WHAT TO WORK ON – From the entries below, gather each line containing the word "takeoff".

=== RECORDS ===

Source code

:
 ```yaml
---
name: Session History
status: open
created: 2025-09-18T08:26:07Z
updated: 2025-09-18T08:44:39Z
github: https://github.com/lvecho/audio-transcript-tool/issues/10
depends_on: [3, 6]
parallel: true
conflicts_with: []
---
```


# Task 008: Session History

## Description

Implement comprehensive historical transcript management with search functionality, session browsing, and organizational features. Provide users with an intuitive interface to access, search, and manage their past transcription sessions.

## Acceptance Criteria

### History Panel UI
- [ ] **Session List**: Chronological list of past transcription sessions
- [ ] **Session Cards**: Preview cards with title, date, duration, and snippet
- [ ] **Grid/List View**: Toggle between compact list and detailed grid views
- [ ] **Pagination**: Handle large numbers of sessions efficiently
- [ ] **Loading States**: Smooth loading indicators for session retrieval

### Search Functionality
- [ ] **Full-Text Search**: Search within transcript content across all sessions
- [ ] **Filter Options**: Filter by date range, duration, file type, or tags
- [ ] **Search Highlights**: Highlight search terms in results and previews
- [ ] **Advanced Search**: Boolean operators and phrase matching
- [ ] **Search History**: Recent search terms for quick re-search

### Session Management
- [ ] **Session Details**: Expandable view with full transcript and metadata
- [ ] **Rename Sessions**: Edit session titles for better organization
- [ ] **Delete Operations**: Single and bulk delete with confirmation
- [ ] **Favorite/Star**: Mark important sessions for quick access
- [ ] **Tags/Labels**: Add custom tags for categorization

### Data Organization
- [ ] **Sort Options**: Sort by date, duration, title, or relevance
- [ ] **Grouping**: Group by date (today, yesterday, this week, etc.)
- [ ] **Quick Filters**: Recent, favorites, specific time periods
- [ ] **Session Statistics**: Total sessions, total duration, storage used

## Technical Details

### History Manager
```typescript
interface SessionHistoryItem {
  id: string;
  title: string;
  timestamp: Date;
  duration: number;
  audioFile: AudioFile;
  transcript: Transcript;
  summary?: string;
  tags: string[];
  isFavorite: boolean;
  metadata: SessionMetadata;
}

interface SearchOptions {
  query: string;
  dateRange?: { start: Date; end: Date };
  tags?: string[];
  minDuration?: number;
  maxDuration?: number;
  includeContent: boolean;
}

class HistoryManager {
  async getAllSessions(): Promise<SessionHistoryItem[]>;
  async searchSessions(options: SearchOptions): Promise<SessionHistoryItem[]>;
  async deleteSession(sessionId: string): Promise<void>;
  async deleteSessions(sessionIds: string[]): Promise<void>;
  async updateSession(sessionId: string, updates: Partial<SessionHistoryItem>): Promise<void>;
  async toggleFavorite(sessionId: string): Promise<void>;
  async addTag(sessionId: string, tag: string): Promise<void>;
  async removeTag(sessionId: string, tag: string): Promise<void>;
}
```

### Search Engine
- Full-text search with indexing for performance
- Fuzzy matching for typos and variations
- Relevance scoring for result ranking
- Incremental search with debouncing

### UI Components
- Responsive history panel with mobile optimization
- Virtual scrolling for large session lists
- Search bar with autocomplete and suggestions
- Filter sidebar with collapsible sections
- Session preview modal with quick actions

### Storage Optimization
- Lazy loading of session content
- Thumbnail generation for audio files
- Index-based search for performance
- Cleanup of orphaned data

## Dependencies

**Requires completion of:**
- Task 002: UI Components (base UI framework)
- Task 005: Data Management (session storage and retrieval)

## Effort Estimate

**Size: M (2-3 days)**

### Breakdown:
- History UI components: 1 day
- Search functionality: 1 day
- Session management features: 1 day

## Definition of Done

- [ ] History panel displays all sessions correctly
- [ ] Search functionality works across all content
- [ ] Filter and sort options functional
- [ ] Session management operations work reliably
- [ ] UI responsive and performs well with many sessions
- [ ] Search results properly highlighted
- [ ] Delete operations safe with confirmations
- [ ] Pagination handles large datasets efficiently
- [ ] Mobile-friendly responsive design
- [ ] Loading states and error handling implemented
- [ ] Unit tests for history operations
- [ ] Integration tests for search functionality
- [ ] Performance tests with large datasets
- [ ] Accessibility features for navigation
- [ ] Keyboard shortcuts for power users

===
=== RECORDS ===

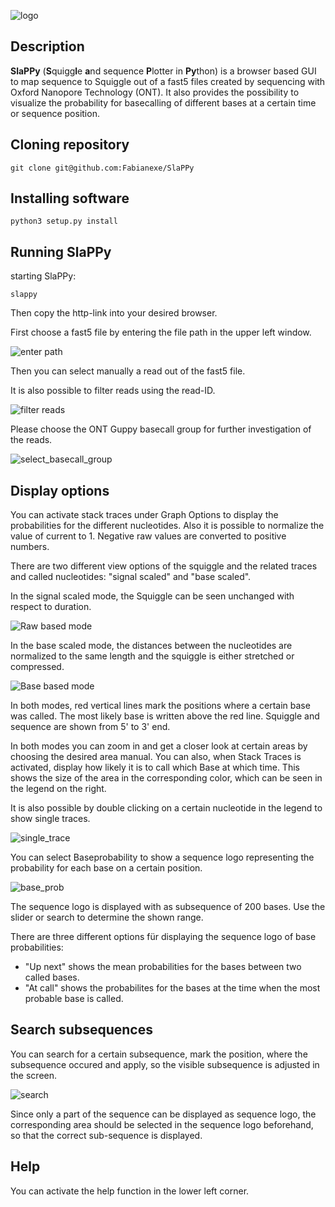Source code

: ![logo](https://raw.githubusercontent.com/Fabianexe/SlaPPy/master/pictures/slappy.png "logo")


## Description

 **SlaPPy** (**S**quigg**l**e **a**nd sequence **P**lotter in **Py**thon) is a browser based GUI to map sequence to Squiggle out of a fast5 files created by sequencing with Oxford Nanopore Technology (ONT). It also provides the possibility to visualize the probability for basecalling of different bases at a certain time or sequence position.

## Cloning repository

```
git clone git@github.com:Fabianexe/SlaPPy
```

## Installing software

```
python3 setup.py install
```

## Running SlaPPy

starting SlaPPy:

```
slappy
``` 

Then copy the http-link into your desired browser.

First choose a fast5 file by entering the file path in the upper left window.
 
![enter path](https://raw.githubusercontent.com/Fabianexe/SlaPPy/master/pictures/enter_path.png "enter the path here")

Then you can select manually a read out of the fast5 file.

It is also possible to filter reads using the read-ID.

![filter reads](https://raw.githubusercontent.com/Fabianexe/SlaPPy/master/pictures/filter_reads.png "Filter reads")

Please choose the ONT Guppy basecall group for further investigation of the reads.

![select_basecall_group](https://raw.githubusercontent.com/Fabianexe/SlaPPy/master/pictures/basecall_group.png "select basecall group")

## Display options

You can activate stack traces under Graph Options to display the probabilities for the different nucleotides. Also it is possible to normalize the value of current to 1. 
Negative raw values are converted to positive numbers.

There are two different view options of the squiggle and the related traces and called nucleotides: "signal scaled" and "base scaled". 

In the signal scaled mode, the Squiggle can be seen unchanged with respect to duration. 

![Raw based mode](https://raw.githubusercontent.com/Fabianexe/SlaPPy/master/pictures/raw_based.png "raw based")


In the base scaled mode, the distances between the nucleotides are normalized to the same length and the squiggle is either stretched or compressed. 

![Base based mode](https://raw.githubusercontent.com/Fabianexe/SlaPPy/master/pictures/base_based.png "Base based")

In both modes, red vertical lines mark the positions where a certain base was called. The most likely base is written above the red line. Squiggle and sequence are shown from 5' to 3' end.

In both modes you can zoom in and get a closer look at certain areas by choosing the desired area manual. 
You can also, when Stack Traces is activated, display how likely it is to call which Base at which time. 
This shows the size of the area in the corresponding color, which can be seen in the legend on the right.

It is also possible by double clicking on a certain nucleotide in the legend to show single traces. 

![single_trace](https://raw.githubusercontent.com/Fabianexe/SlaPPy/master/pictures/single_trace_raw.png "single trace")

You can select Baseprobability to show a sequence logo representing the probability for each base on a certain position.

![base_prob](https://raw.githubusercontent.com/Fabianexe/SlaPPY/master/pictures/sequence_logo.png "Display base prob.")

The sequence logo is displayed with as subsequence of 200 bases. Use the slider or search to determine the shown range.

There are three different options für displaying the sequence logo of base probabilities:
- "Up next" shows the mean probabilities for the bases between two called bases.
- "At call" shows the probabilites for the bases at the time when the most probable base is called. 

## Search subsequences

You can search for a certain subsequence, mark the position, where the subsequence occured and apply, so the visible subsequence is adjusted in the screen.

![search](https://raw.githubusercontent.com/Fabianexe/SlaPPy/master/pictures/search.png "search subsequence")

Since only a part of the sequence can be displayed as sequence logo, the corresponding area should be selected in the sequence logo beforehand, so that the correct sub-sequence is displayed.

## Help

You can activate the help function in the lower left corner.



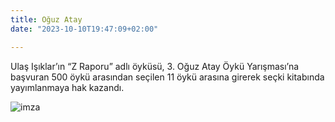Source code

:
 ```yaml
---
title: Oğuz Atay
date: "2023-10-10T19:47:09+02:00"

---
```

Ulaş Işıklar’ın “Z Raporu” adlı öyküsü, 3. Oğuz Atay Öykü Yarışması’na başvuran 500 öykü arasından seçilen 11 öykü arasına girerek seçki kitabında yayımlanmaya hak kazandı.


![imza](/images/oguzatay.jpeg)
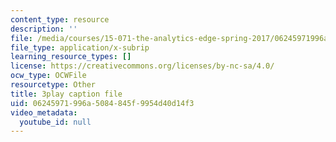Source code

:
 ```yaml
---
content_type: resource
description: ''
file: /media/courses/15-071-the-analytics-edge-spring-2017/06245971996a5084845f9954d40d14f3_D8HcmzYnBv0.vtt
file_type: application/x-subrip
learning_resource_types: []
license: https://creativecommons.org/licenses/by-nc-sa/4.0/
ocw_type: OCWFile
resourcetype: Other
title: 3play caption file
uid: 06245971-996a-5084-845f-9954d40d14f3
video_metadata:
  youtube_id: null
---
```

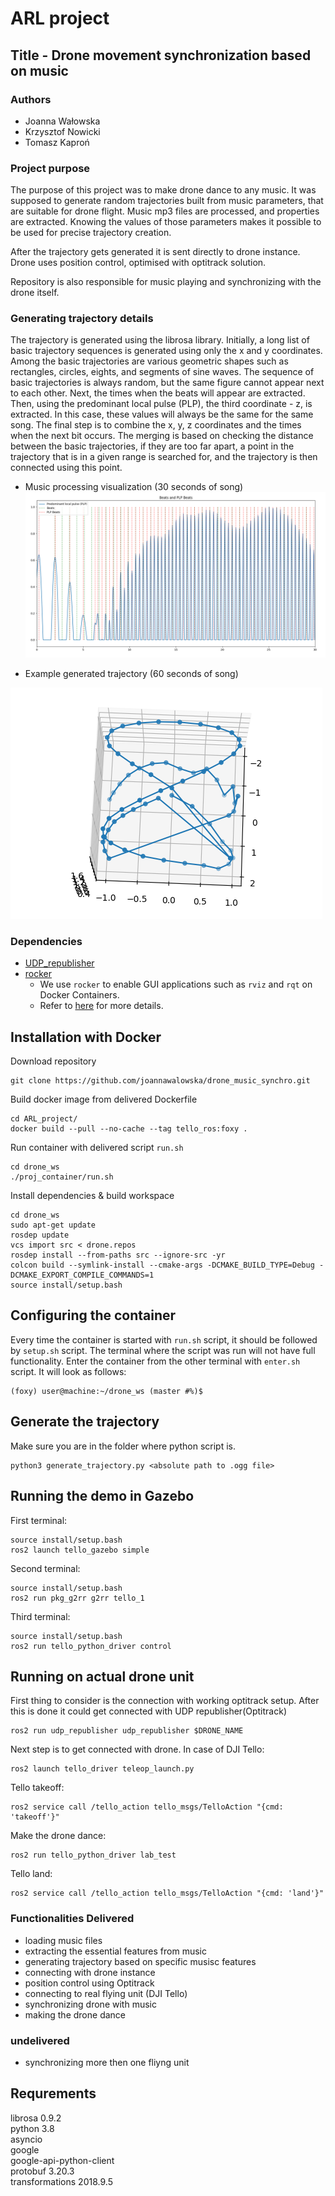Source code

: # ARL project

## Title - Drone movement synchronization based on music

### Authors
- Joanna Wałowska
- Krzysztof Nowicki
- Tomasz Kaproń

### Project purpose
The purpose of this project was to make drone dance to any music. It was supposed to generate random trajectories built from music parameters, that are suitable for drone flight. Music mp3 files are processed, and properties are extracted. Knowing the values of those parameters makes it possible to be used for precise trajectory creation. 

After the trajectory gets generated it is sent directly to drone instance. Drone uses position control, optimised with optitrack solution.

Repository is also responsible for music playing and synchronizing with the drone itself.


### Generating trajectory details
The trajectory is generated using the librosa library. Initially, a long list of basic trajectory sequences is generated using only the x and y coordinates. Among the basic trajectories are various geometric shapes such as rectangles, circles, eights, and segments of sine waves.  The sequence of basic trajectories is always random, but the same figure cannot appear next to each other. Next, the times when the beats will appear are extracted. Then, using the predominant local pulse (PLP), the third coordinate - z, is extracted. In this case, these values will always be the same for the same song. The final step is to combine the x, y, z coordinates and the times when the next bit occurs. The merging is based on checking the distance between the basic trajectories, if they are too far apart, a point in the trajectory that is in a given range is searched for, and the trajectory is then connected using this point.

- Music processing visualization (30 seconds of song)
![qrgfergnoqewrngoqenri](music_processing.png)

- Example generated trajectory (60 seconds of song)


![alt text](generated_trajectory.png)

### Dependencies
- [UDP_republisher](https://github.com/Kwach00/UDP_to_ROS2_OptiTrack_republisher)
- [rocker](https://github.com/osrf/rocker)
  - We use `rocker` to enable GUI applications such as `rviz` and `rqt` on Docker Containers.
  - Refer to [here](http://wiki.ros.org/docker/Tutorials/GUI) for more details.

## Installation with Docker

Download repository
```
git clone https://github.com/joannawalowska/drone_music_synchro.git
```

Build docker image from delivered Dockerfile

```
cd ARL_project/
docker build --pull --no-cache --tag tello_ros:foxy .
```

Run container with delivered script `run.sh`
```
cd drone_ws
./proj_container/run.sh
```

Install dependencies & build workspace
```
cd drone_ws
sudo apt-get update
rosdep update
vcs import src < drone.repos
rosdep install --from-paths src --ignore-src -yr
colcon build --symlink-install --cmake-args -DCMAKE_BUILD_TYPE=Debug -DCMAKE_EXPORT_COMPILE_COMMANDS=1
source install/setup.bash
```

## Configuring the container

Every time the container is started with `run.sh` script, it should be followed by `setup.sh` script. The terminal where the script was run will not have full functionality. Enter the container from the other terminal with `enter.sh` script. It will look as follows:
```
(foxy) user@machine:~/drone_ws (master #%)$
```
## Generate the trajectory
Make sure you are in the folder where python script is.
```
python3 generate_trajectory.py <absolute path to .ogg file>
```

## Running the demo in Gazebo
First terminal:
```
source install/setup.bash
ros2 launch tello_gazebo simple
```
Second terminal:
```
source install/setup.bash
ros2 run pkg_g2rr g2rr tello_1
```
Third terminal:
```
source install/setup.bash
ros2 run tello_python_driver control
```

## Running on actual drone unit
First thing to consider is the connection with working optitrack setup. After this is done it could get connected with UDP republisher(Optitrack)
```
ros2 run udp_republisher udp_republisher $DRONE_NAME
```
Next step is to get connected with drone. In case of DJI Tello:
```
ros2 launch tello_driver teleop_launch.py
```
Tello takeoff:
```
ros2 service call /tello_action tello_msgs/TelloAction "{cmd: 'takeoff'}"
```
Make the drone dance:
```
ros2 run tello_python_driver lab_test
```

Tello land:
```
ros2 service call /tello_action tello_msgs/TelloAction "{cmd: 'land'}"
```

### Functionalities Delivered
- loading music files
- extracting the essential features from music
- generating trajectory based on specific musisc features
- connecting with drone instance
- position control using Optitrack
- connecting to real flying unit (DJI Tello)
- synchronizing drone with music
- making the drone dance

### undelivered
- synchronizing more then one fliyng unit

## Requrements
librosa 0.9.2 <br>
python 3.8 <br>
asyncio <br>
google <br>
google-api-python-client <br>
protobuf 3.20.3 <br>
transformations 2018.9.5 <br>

===
=== RECORDS ===

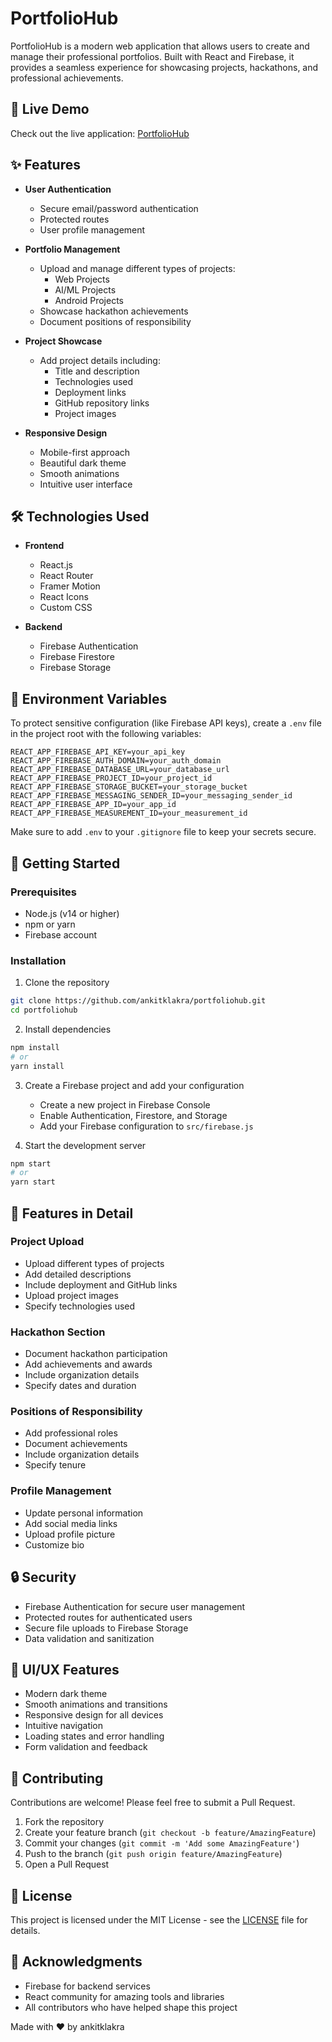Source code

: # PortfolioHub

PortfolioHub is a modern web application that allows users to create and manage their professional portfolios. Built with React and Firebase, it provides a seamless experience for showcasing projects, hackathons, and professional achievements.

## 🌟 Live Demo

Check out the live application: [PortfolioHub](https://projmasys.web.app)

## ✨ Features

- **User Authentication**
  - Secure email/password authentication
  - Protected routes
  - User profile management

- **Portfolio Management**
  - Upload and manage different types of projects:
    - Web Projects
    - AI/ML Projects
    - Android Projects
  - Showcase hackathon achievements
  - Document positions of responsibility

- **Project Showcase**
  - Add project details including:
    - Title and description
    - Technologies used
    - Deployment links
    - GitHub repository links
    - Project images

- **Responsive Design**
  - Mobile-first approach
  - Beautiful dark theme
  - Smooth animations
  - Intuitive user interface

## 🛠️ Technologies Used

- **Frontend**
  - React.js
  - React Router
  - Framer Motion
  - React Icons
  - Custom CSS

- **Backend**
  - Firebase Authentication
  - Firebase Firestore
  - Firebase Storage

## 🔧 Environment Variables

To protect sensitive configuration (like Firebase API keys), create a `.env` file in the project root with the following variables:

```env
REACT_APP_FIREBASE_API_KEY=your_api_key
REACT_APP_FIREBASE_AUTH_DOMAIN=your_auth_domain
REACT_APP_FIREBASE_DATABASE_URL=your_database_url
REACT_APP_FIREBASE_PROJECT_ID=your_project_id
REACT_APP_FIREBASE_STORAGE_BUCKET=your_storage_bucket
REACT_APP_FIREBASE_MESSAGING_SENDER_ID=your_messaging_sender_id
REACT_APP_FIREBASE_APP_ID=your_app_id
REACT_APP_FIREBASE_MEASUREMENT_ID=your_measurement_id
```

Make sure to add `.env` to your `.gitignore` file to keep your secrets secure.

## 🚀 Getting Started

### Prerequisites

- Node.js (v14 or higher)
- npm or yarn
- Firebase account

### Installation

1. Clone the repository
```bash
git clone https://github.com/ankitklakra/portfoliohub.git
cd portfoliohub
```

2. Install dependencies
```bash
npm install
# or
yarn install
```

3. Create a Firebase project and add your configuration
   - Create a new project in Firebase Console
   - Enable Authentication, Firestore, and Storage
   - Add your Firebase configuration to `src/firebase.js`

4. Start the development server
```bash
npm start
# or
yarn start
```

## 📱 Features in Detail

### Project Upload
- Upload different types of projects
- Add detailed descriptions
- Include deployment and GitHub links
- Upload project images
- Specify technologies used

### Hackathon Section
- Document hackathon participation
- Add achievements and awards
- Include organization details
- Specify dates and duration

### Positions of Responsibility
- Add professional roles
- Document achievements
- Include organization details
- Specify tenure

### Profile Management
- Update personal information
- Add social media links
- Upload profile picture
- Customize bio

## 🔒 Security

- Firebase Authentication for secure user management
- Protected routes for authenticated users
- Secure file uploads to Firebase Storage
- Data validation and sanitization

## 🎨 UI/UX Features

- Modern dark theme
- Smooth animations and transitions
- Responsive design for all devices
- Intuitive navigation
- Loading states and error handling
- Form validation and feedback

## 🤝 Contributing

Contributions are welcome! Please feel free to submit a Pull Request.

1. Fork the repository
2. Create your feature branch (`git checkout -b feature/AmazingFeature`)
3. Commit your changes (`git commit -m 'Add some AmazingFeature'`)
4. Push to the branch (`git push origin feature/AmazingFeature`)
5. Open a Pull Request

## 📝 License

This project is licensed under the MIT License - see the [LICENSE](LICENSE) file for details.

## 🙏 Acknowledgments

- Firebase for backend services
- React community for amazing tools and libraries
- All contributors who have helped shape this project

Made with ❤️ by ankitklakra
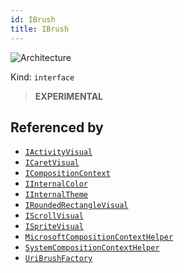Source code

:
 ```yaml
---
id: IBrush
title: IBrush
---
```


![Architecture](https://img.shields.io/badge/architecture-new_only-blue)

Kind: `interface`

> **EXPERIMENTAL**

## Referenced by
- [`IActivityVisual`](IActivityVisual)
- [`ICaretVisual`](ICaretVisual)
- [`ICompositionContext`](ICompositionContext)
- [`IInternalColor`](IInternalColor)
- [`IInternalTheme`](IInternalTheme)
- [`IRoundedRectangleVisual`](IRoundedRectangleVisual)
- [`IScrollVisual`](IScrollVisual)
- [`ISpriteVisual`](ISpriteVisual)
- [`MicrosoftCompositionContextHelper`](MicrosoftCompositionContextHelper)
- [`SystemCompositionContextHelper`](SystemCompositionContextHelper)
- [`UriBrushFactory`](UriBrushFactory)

===

SOLUTION TO THE EXERCISE –
Tello takeoff:
ros2 service call /tello_action tello_msgs/TelloAction "{cmd: 'takeoff'}"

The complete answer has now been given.